Not All Roses
First off, thank you to all of the sponsors, exhibitors, speakers, and attendees of Northwest Ohio Crops Day last week in Deshler. For the third year in a row it was a cold snowy day, filled with excellent information with regards to the upcoming growing season. A few points that I took home were that our recent weather patterns have the potential to become trends as our climate changes. Another key point was that commodity outlooks for the coming year were rather guarded due to factors across the globe. I’m always amazed that they are able to get two corn crops in a year in Brazil, which impacts the amount of corn available on the global market. I sure hope this year is more cooperating than last.

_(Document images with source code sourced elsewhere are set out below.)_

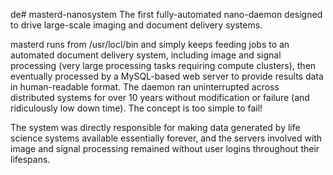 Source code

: de# masterd-nanosystem
The first fully-automated nano-daemon designed to drive large-scale imaging and document delivery systems.

masterd runs from /usr/locl/bin and simply keeps feeding jobs to an automated document delivery system, including image and signal processing (very large processing tasks requiring compute clusters), then eventually processed by a MySQL-based web server to provide results data in human-readable format. The daemon ran uninterrupted across distributed systems for over 10 years without modification or failure (and ridiculously low down time). The concept is too simple to fail!

The system was directly responsible for making data generated by life science systems available essentially forever, and the servers involved with image and signal processing remained without user logins throughout their lifespans.
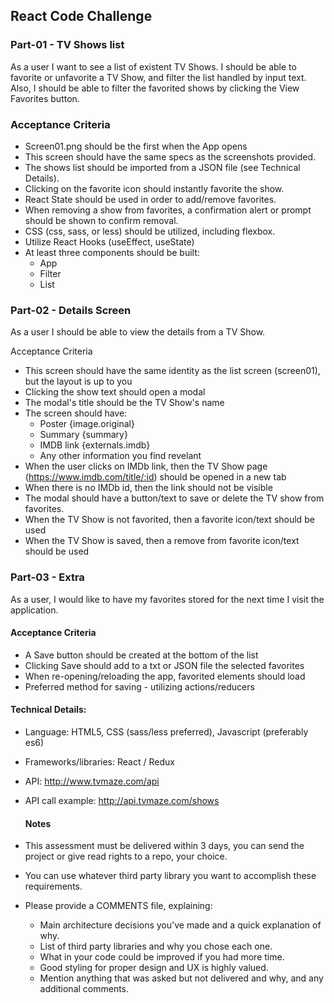 ## React Code Challenge ##

### Part-01 - TV Shows list
As a user I want to see a list of existent TV Shows.
I should be able to favorite or unfavorite a TV Show, and filter the list handled by input text.
Also, I should be able to filter the favorited shows by clicking the View Favorites button.

### Acceptance Criteria
* Screen01.png should be the first when the App opens
* This screen should have the same specs as the screenshots provided.	
* The shows list should be imported from a JSON file (see Technical Details).
* Clicking on the favorite icon should instantly favorite the show.
* React State should be used in order to add/remove favorites.
* When removing a show from favorites, a confirmation alert or prompt should be shown to confirm removal.
* CSS (css, sass, or less) should be utilized, including flexbox.
* Utilize React Hooks (useEffect, useState)
* At least three components should be built:
	* App
	* Filter
	* List


### Part-02 - Details Screen ##
As a user I should be able to view the details from a TV Show.

Acceptance Criteria
* This screen should have the same identity as the list screen (screen01), but the layout is up to you
* Clicking the show text should open a modal
* The modal's title should be the TV Show's name
* The screen should have:
	*	Poster {image.original}
	*	Summary {summary}
	*	IMDB link {externals.imdb}
	*	Any other information you find revelant
* When the user clicks on IMDb link, then the TV Show page (https://www.imdb.com/title/:id) should be opened in a new tab
* When there is no IMDb id, then the link should not be visible
* The modal should have a button/text to save or delete the TV show from favorites.
* When the TV Show is not favorited, then a favorite icon/text should be used
* When the TV Show is saved, then a remove from favorite icon/text should be used


### Part-03 - Extra
As a user, I would like to have my favorites stored for the next time I visit the application.
  #### Acceptance Criteria
*	A Save button should be created at the bottom  of the list
*	Clicking Save should add to a txt or JSON file the selected favorites
*	When re-opening/reloading the app, favorited elements should load
*	Preferred method for saving - utilizing actions/reducers

  #### Technical Details:
*	Language: HTML5, CSS (sass/less preferred), Javascript (preferably es6)
*	Frameworks/libraries: React / Redux
*	API: http://www.tvmaze.com/api
*	API call example: http://api.tvmaze.com/shows

	#### Notes
*	This assessment must be delivered within 3 days, you can send the project or give read rights to a repo, your choice.
*	You can use whatever third party library you want to accomplish these requirements.
*	Please provide a COMMENTS file, explaining:
	*	Main architecture decisions you've made and a quick explanation of why.
	*	List of third party libraries and why you chose each one.
	*	What in your code could be improved if you had more time.
	*	Good styling for proper design and UX is highly valued.
	*	Mention anything that was asked but not delivered and why, and any additional comments.
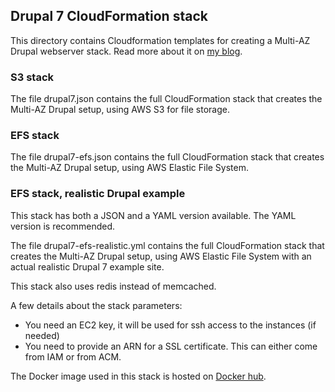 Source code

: ## Drupal 7 CloudFormation stack

This directory contains Cloudformation templates for creating a Multi-AZ Drupal webserver stack. Read more about it on [my blog](https://www.karelbemelmans.com/2016/06/running-drupal-7-on-aws---part-2/).

### S3 stack

The file drupal7.json contains the full CloudFormation stack that creates the Multi-AZ Drupal setup, using AWS S3 for file storage.

### EFS stack

The file drupal7-efs.json contains the full CloudFormation stack that creates the Multi-AZ Drupal setup, using AWS Elastic File System.

### EFS stack, realistic Drupal example

This stack has both a JSON and a YAML version available. The YAML version is recommended.

The file drupal7-efs-realistic.yml contains the full CloudFormation stack that creates the Multi-AZ Drupal setup, using AWS Elastic File System with an actual realistic Drupal 7 example site.

This stack also uses redis instead of memcached.

A few details about the stack parameters:

  - You need an EC2 key, it will be used for ssh access to the instances (if needed)
  - You need to provide an ARN for a SSL certificate. This can either come from IAM or from ACM.

The Docker image used in this stack is hosted on [Docker hub](https://hub.docker.com/r/karelbemelmans/d7-docker-v1/).



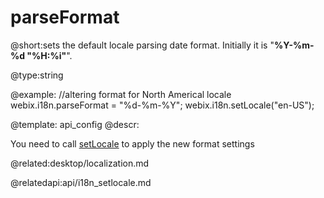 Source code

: parseFormat
=============


@short:sets the default locale parsing date format. Initially it is "**%Y-%m-%d "%H:%i"**". 
	

@type:string

@example:
//altering format for North Americal locale
webix.i18n.parseFormat = "%d-%m-%Y";
webix.i18n.setLocale("en-US");

@template:	api_config
@descr:

You need to call <a href="api/i18n_setlocale.md">setLocale</a> to apply the new format settings

@related:desktop/localization.md

@relatedapi:api/i18n_setlocale.md
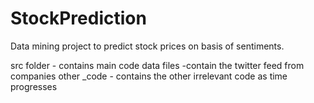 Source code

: StockPrediction
===============

Data mining project to predict stock prices on basis of sentiments.


src folder - contains main code
data files -contain the twitter feed from companies
other _code -  contains the other irrelevant code as time progresses
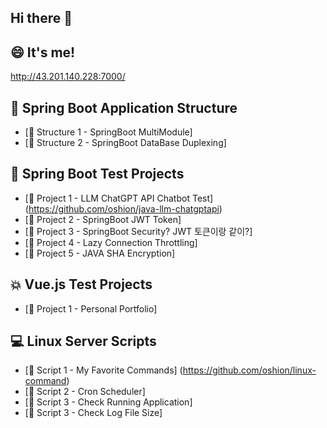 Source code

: ## Hi there 👋

<!--
**oshion/oshion** is a ✨ _special_ ✨ repository because its `README.md` (this file) appears on your GitHub profile.

Here are some ideas to get you started:

- 🔭 I’m currently working on ...
- 🌱 I’m currently learning ...
- 👯 I’m looking to collaborate on ...
- 🤔 I’m looking for help with ...
- 💬 Ask me about ...
- 📫 How to reach me: ...
- 😄 Pronouns: ...
- ⚡ Fun fact: ...
-->

## 😄 It's me!
http://43.201.140.228:7000/

## 🚀 Spring Boot Application Structure
- [🔗 Structure 1 - SpringBoot MultiModule]
- [🔗 Structure 2 - SpringBoot DataBase Duplexing]

## 🌟 Spring Boot Test Projects
- [🔗 Project 1 - LLM ChatGPT API Chatbot Test] (https://github.com/oshion/java-llm-chatgptapi)
- [🔗 Project 2 - SpringBoot JWT Token]
- [🔗 Project 3 - SpringBoot Security? JWT 토큰이랑 같이?]
- [🔗 Project 4 - Lazy Connection Throttling]
- [🔗 Project 5 - JAVA SHA Encryption]


## 💥 Vue.js Test Projects
- [🔗 Project 1 - Personal Portfolio]

## 💻 Linux Server Scripts
- [🔗 Script 1 - My Favorite Commands] (https://github.com/oshion/linux-command)
- [🔗 Script 2 - Cron Scheduler]
- [🔗 Script 3 - Check Running Application]
- [🔗 Script 3 - Check Log File Size]
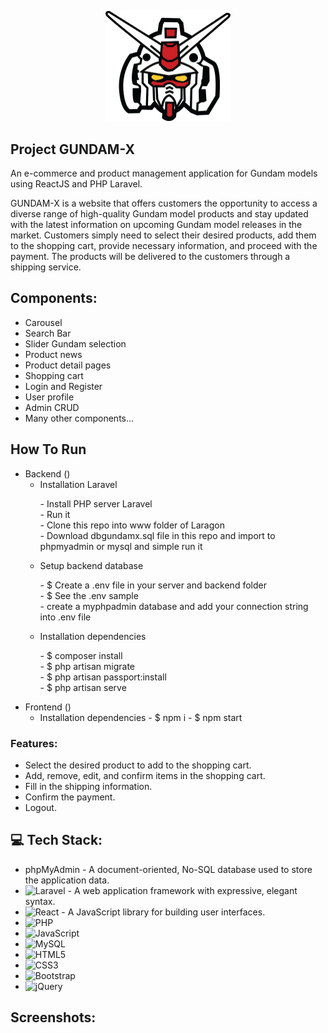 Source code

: <p align="center"><a href="https://laravel.com" target="_blank"><img src="public/images/logo-gundam.png" width="200" alt="Laravel Logo"></a></p>


## Project GUNDAM-X
An e-commerce and product management application for Gundam models using ReactJS and PHP Laravel.

GUNDAM-X is a website that offers customers the opportunity to access a diverse range of high-quality Gundam model products and stay updated with the latest information on upcoming Gundam model releases in the market. Customers simply need to select their desired products, add them to the shopping cart, provide necessary information, and proceed with the payment. The products will be delivered to the customers through a shipping service.

## Components:

- Carousel
- Search Bar
- Slider Gundam selection
- Product news
- Product detail pages
- Shopping cart
- Login and Register
- User profile
- Admin CRUD
- Many other components...

## How To Run
- Backend ()
    + Installation Laravel
        <p>
            - Install PHP server Laravel <br>
            - Run it <br>
            - Clone this repo into www folder of Laragon<br>
            - Download dbgundamx.sql file in this repo and import to phpmyadmin or mysql and simple run it
        </p>
    + Setup backend database
          <p>
            - $ Create a .env file in your server and backend folder <br>
            - $ See the .env sample <br>
            - create a myphpadmin database and add your connection string into .env file
          </p>
    + Installation dependencies
          <p>
            - $ composer install <br>
            - $ php artisan migrate <br>
            - $ php artisan passport:install <br>
            - $ php artisan serve
           </p>
- Frontend ()
    + Installation dependencies
            - $ npm i
            - $ npm start


### Features:
- Select the desired product to add to the shopping cart.
- Add, remove, edit, and confirm items in the shopping cart.
- Fill in the shipping information.
- Confirm the payment.
- Logout.

## 💻 Tech Stack:
-   phpMyAdmin - A document-oriented, No-SQL database used to store the application data.
-   ![Laravel](https://img.shields.io/badge/laravel-%23FF2D20.svg?style=for-the-badge&logo=laravel&logoColor=white) - A web application framework with expressive, elegant syntax.
-   ![React](https://img.shields.io/badge/react-%2320232a.svg?style=for-the-badge&logo=react&logoColor=%2361DAFB)  - A JavaScript library for building user interfaces.
-   ![PHP](https://img.shields.io/badge/php-%23777BB4.svg?style=for-the-badge&logo=php&logoColor=white)
-   ![JavaScript](https://img.shields.io/badge/javascript-%23323330.svg?style=for-the-badge&logo=javascript&logoColor=%23F7DF1E) 
-   ![MySQL](https://img.shields.io/badge/mysql-%2300f.svg?style=for-the-badge&logo=mysql&logoColor=white)
-   ![HTML5](https://img.shields.io/badge/html5-%23E34F26.svg?style=for-the-badge&logo=html5&logoColor=white)
-   ![CSS3](https://img.shields.io/badge/css3-%231572B6.svg?style=for-the-badge&logo=css3&logoColor=white)
-   ![Bootstrap](https://img.shields.io/badge/bootstrap-%23563D7C.svg?style=for-the-badge&logo=bootstrap&logoColor=white)
-   ![jQuery](https://img.shields.io/badge/jquery-%230769AD.svg?style=for-the-badge&logo=jquery&logoColor=white)

## Screenshots:


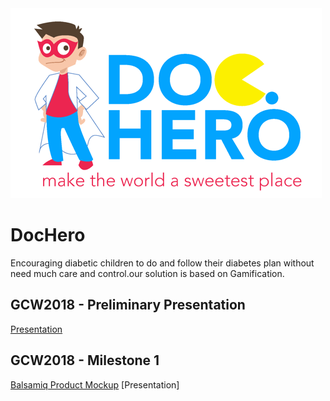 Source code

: <img src="logo.PNG" >

# DocHero
Encouraging diabetic children to do and follow their diabetes plan without need much care and control.our solution is based on Gamification.

## GCW2018 - Preliminary Presentation
[Presentation](https://github.com/fanoos/DocHero/blob/master/Presentation/Preliminary%20Presentation.pdf)
## GCW2018 - Milestone 1
[Balsamiq Product Mockup](https://github.com/fanoos/DocHero/blob/master/Presentation/Balsamiq-Mockup-DocHero.bmpr)
[Presentation]
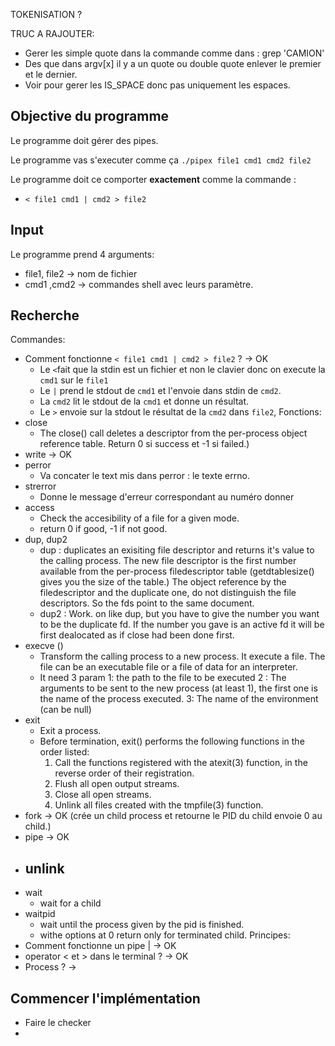 TOKENISATION ?

TRUC A RAJOUTER:
- Gerer les simple quote dans la commande comme dans : grep 'CAMION'
- Des que dans argv[x] il y a un quote ou double quote enlever le premier et le dernier.
- Voir pour gerer les IS_SPACE donc pas uniquement les espaces.
## Objective du programme
Le programme doit gérer des pipes.

Le programme vas s'executer comme ça
`./pipex file1 cmd1 cmd2 file2`

Le programme doit ce comporter **exactement** comme la commande :
- `< file1 cmd1 | cmd2 > file2`

## Input

Le programme prend 4 arguments: 
- file1, file2 -> nom de fichier
- cmd1 ,cmd2 -> commandes shell avec leurs paramètre.

## Recherche
Commandes:
- Comment fonctionne `< file1 cmd1 | cmd2 > file2` ? -> OK
	- Le `<`fait que la stdin est un fichier et non le clavier donc on execute la `cmd1` sur le `file1`
	- Le `|` prend le stdout de `cmd1` et l'envoie dans stdin de `cmd2`.
	- La `cmd2` lit   le stdout de la `cmd1` et donne un résultat.
	- Le `>` envoie sur la stdout le résultat de la `cmd2` dans `file2`, 
Fonctions:
- close 
	- The close() call deletes a descriptor from the per-process object reference table. Return 0 si success et -1 si failed.)
- write -> OK
- perror
	- Va concater le text mis dans perror : le texte errno.
- strerror
	- Donne le message d'erreur correspondant au numéro donner
- access
	- Check the accesibility of a file for a given mode.
	- return 0 if good, -1 if not good.
- dup, dup2 
	- dup : duplicates an exisiting file descriptor and returns it's value to the calling process. The new file descriptor is the first number available from the per-process filedescriptor table (getdtablesize() gives you the size of the table.) The object reference by the filedescriptor and the duplicate one, do not distinguish the file descriptors. So the fds point to the same document.
	- dup2 :  Work. on like dup, but you have to give the number you want to be the duplicate fd. If the number you gave is an active fd it will be first dealocated as if close had been done first.
- execve ()
	- Transform the calling process to a new process. It execute a file. The file can be an executable file or a file of data for an interpreter.
	- It need 3 param 1: the path to the file to be executed 2 : The arguments to be sent to the new process (at least 1), the first one is the name of the process executed. 3: The name of the environment (can be null)
- exit 
	- Exit a process.
	-  Before termination, exit() performs the following functions in the order listed:
		1.   Call the functions registered with the atexit(3) function, in the reverse order of their registration.
		2.   Flush all open output streams.
		3.   Close all open streams.
		4.   Unlink all files created with the tmpfile(3) function.
- fork -> OK (crée un child process et retourne le PID du child envoie 0 au child.)
- pipe -> OK
- unlink
	- 
- wait
	- wait for a child 
- waitpid
	- wait until the process given by the pid is finished.
	- withe options at 0 return only for terminated child.
Principes:
- Comment fonctionne un pipe | -> OK
- operator < et > dans le terminal ? -> OK
- Process ? -> 

## Commencer l'implémentation 
- Faire le checker
-  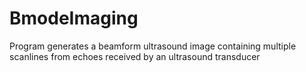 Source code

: # BmodeImaging
 
Program generates a beamform ultrasound image containing multiple scanlines from echoes received by an ultrasound transducer
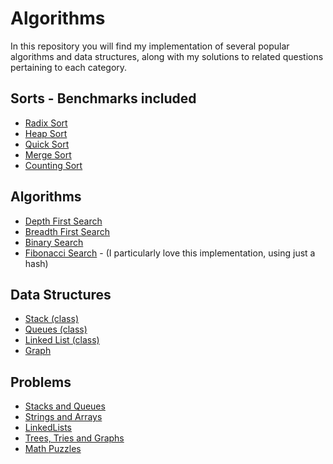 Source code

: # Algorithms

In this repository you will find my implementation of several popular algorithms and data structures, along with my solutions to related questions pertaining to each category.

## Sorts - Benchmarks included

- [Radix Sort](https://github.com/robtaussig/algorithm_review/blob/master/radix_sort.rb)
- [Heap Sort](https://github.com/robtaussig/algorithm_review/blob/master/heapsort.rb)
- [Quick Sort](https://github.com/robtaussig/algorithm_review/blob/master/quick_sort.rb)
- [Merge Sort](https://github.com/robtaussig/algorithm_review/blob/master/mergesort.rb)
- [Counting Sort](https://github.com/robtaussig/algorithm_review/blob/master/counting_sort.rb)

## Algorithms

- [Depth First Search](https://github.com/robtaussig/algorithm_review/blob/master/depth_first_search.rb)
- [Breadth First Search](https://github.com/robtaussig/algorithm_review/blob/master/breadth_first_search.rb)
- [Binary Search](https://github.com/robtaussig/algorithm_review/blob/master/binary_search.rb)
- [Fibonacci Search](https://github.com/robtaussig/algorithm_review/blob/master/fib.rb) - (I particularly love this implementation, using just a hash)

## Data Structures

- [Stack (class)](https://github.com/robtaussig/algorithm_review/blob/master/stack.rb)
- [Queues (class)](https://github.com/robtaussig/algorithm_review/blob/master/queue.rb)
- [Linked List (class)](https://github.com/robtaussig/algorithm_review/blob/master/linked_list.rb)
- [Graph](https://github.com/robtaussig/algorithm_review/blob/master/graph.rb)

## Problems

- [Stacks and Queues](https://github.com/robtaussig/algorithm_review/blob/master/queue_stack_questions.rb)
- [Strings and Arrays](https://github.com/robtaussig/algorithm_review/blob/master/string_array_algorithms.rb)
- [LinkedLists](https://github.com/robtaussig/algorithm_review/blob/master/linked_list_questions.rb)
- [Trees, Tries and Graphs](https://github.com/robtaussig/algorithm_review/blob/master/tree_graph_questions.rb)
- [Math Puzzles](https://github.com/robtaussig/algorithm_review/blob/master/math_puzzles.rb)
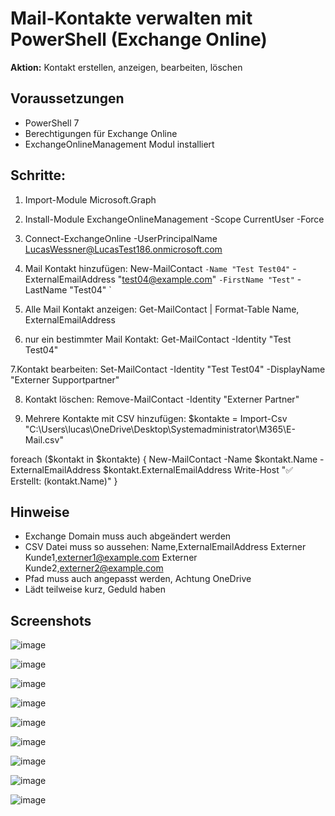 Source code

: # Mail-Kontakte verwalten mit PowerShell (Exchange Online)

**Aktion:** Kontakt erstellen, anzeigen, bearbeiten, löschen  

## Voraussetzungen

- PowerShell 7
- Berechtigungen für Exchange Online
- ExchangeOnlineManagement Modul installiert

## Schritte:

1. Import-Module Microsoft.Graph
2. Install-Module ExchangeOnlineManagement -Scope CurrentUser -Force
3. Connect-ExchangeOnline -UserPrincipalName LucasWessner@LucasTest186.onmicrosoft.com

4. Mail Kontakt hinzufügen:
    New-MailContact `
   -Name "Test Test04" `
   -ExternalEmailAddress "test04@example.com" `
   -FirstName "Test" `
   -LastName "Test04" `
 

5. Alle Mail Kontakt anzeigen:
Get-MailContact | Format-Table Name, ExternalEmailAddress

6. nur ein bestimmter Mail Kontakt:
Get-MailContact -Identity "Test Test04"

7.Kontakt bearbeiten:
Set-MailContact -Identity "Test Test04" -DisplayName "Externer Supportpartner"

8. Kontakt löschen:
Remove-MailContact -Identity "Externer Partner"

 9. Mehrere Kontakte mit CSV hinzufügen:
$kontakte = Import-Csv "C:\Users\lucas\OneDrive\Desktop\Systemadministrator\M365\E-Mail.csv"

foreach ($kontakt in $kontakte) {
    New-MailContact -Name $kontakt.Name -ExternalEmailAddress $kontakt.ExternalEmailAddress
    Write-Host "✅ Erstellt: $($kontakt.Name)"
}




## Hinweise
- Exchange Domain muss auch abgeändert werden
- CSV Datei muss so aussehen:
Name,ExternalEmailAddress
Externer Kunde1,externer1@example.com
Externer Kunde2,externer2@example.com
- Pfad muss auch angepasst werden, Achtung OneDrive
- Lädt teilweise kurz, Geduld haben

## Screenshots

![image](https://github.com/user-attachments/assets/d33ffde7-81f2-44ec-973c-8ac71e457b40)

![image](https://github.com/user-attachments/assets/2f16af43-9d71-4f31-91e3-fac4fb04c878)

![image](https://github.com/user-attachments/assets/f828ee05-ddae-4887-8f9a-39ede9583302)

![image](https://github.com/user-attachments/assets/eecb89fb-fccb-4e63-a1e4-e3e02ee84d01)

![image](https://github.com/user-attachments/assets/11904a8c-7eb1-4263-bd16-5398d72da710)

![image](https://github.com/user-attachments/assets/50152b33-185c-4528-8442-d209fbc62945)

![image](https://github.com/user-attachments/assets/1a1de28f-2dc9-4295-8c94-ff70e64e847e)

![image](https://github.com/user-attachments/assets/1988b6d8-08ad-4d12-ae03-8f9a35886c47)

![image](https://github.com/user-attachments/assets/d1027cce-2647-45e7-9b5d-5fad0be19be9)

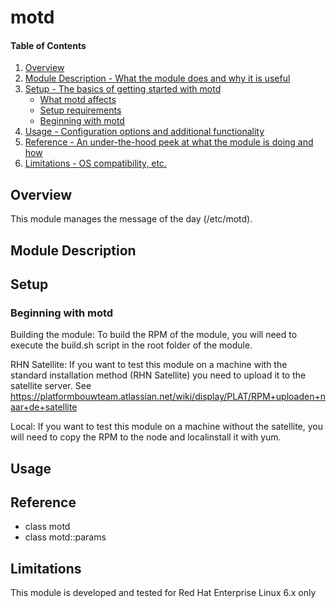 # motd

#### Table of Contents

1. [Overview](#overview)
2. [Module Description - What the module does and why it is useful](#module-description)
3. [Setup - The basics of getting started with motd](#setup)
    * [What motd affects](#what-motd-affects)
    * [Setup requirements](#setup-requirements)
    * [Beginning with motd](#beginning-with-motd)
4. [Usage - Configuration options and additional functionality](#usage)
5. [Reference - An under-the-hood peek at what the module is doing and how](#reference)
6. [Limitations - OS compatibility, etc.](#limitations)

## Overview

This module manages the message of the day (/etc/motd).

## Module Description


## Setup

### Beginning with motd

Building the module:
To build the RPM of the module, you will need to execute the build.sh script in
the root folder of the module.

RHN Satellite:
If you want to test this module on a machine with the standard installation
method (RHN Satellite) you need to upload it to the satellite server. See
https://platformbouwteam.atlassian.net/wiki/display/PLAT/RPM+uploaden+naar+de+satellite

Local:
If you want to test this module on a machine without the satellite, you will
need to copy the RPM to the node and localinstall it with yum.

## Usage

## Reference

* class motd
* class motd::params

## Limitations

This module is developed and tested for Red Hat Enterprise Linux 6.x only
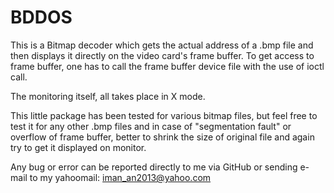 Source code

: # BDDOS

This is a Bitmap decoder which gets the actual address of a .bmp file and then displays it directly on the video card's frame buffer.
To get access to frame buffer, one has to call the frame buffer device file with the use of ioctl call.

The monitoring itself, all takes place in X mode. 

This little package has been tested for various bitmap files, but feel free to test it for any other .bmp files and in case of 
"segmentation fault" or overflow of frame buffer, better to shrink the size of original file and again try to get it displayed on monitor.

Any bug or error can be reported directly to me via GitHub or sending e-mail to my yahoomail: iman_an2013@yahoo.com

Tomorrow looks to be one of the colder days we have had this winter. This shot of winter however appears to be short lived, with a warm up to follow.
Along those lines it is hard to believe, but we are only five weeks away from spring! Is it too early to be talking about planting flowers? The answer is no! There are a number of popular tender garden annuals that can easily be started from seed in your home. Some need as much as 12 weeks to develop (which takes us to May), so they can be started soon. These include wax (or fibrous-rooted) begonias, geraniums, heliotrope, pansies and violas.
Almost any shallow container or flat with drainage holes can be used to germinate seeds. Use a soilless mix, since garden soil can harbor diseases that attack young seedlings. Keep the medium moist at all times by misting the soil or placing the container in a tray of water allowing “capillary” action. The seeds do not need light to germinate, but light quality is critical once germination has taken place. Once the seedlings have developed 3-4 true leaves, they can be moved to individual containers or cell packs, and benefit from light fertilizer applications.
Gentlemen, Friday is Valentines day, and if you purchase roses, you better make sure they say the right thing. A colleague of mine, Chris Penrose (no pun intended by the name) in southern Ohio shared in a similar column the following meaning of roses; “Around 25 years ago, I read about what different colors of roses mean. For a refresher course, here are widely some accepted meanings for different colored roses, blooms and arrangements. Red roses say “I love you,” and also stand for respect and courage. White roses have several meanings: reverence and humility, innocence and purity, and secrecy and silence. Red and white roses together, or white roses with red edges, signify unity. Pink roses in general symbolize grace and gentility, yellow roses stand for joy and gladness, but can also say “try to care.” Coral or orange roses denote enthusiasm and desire. Two roses taped together to form a single stem signal and engagement or coming marriage. A single rose stands for simplicity.” I’ll end this week with a thought from, Ralph Waldo Emerson: “The earth laughs in flowers.” Have a great week.